» **THE TASK**: In the following listing, find the lines containing "Cursor" and report them.

» **SUPPLIED MATERIAL**:
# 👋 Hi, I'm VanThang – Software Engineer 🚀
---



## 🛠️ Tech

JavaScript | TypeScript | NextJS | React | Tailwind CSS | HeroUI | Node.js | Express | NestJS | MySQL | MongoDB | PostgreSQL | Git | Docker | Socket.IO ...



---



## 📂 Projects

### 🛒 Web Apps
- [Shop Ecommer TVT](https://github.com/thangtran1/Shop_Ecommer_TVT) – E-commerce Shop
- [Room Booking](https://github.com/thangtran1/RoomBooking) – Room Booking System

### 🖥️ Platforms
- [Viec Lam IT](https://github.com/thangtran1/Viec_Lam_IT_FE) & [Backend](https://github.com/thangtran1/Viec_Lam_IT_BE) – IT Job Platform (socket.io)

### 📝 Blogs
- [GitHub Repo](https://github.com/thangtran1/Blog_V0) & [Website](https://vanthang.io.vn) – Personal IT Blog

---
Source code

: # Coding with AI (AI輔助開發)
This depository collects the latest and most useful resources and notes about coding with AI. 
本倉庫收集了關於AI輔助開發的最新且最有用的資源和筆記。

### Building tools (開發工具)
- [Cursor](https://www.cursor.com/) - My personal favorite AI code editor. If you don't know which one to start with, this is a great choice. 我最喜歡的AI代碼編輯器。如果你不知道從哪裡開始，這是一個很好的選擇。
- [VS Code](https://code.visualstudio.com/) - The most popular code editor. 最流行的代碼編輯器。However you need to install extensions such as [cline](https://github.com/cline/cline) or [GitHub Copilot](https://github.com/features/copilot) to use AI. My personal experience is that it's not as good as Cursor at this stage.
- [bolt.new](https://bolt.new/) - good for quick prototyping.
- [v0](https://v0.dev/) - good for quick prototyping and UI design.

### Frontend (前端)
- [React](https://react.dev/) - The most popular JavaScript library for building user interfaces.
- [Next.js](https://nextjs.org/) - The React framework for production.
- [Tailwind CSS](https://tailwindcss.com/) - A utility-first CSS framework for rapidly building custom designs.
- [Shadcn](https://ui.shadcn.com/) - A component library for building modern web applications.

» **RESPONSE BOX**:
- [Cursor](https://www.cursor.com/) - My personal favorite AI code editor. If you don't know which one to start with, this is a great choice. 我最喜歡的AI代碼編輯器。如果你不知道從哪裡開始，這是一個很好的選擇。
- [VS Code](https://code.visualstudio.com/) - The most popular code editor. 最流行的代碼編輯器。However you need to install extensions such as [cline](https://github.com/cline/cline) or [GitHub Copilot](https://github.com/features/copilot) to use AI. My personal experience is that it's not as good as Cursor at this stage.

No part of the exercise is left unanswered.